Maybe this will work for you. Maybe you can simply think no thoughts and still be awake. I don’t know how that’s possible, but good for you! Maybe the “think not-thinking” is too far out for you. For relaxation purposes, which seems like a basic goal and benefit of meditation, perhaps you can visualize a single thing or event.  The idea is to crowd out worrisome thoughts, like those described earlier, to-do lists and money woes.

It’s not escapism or shirking your duties or responsibilities unless you do it all day every day, or at least the majority of the time you’re awake!

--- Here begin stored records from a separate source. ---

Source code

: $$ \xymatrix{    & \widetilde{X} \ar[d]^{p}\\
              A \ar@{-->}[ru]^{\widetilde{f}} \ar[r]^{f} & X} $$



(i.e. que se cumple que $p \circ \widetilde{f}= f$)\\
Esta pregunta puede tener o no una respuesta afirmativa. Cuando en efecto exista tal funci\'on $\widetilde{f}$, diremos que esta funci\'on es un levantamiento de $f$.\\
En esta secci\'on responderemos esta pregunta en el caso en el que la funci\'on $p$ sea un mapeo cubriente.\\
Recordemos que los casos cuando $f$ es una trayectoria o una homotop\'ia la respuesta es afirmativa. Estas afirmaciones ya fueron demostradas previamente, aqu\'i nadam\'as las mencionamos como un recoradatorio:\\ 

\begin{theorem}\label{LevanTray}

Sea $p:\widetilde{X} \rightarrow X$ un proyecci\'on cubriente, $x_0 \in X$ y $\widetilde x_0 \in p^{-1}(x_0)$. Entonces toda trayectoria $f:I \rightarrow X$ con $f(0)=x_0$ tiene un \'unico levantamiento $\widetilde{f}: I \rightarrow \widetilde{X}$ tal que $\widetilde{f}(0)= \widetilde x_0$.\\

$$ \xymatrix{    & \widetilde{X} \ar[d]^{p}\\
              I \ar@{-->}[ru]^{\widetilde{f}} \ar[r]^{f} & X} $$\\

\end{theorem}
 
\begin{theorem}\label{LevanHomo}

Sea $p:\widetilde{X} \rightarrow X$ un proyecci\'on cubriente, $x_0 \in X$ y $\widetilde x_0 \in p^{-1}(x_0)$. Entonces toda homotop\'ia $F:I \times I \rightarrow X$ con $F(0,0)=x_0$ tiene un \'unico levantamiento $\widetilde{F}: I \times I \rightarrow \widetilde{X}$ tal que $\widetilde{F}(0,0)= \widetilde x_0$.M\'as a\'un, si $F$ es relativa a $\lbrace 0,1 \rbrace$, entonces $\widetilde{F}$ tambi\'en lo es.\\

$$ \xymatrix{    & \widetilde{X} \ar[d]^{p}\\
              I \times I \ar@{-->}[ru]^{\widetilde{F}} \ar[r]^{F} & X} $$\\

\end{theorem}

It can be very relaxing, and does help to “clear the mind”. When your non-thinking session ends, all the same lists and worries are still there for you, so don’t worry, you haven’t forgotten important (or unimportant) things, nor been short-changed on your suffering and high blood pressure!

For me, it breaks the chain of think-worry-do-think-fix-work-do-worry-think.  After all, in this real world we need to navigate- without the advantage of being in a quiet and solemn temple in Tibet- we’ll need to think, act, plan, even worry.

When you want a cup of tea, you put the water on to boil, and when the kettle whistles, you shut off the heat. Thinking constantly, especially true worries, is like leaving the heat on under the kettle all the time. The water can’t get any hotter, and if you’re not ready to use it, all that energy will simply evaporate the water.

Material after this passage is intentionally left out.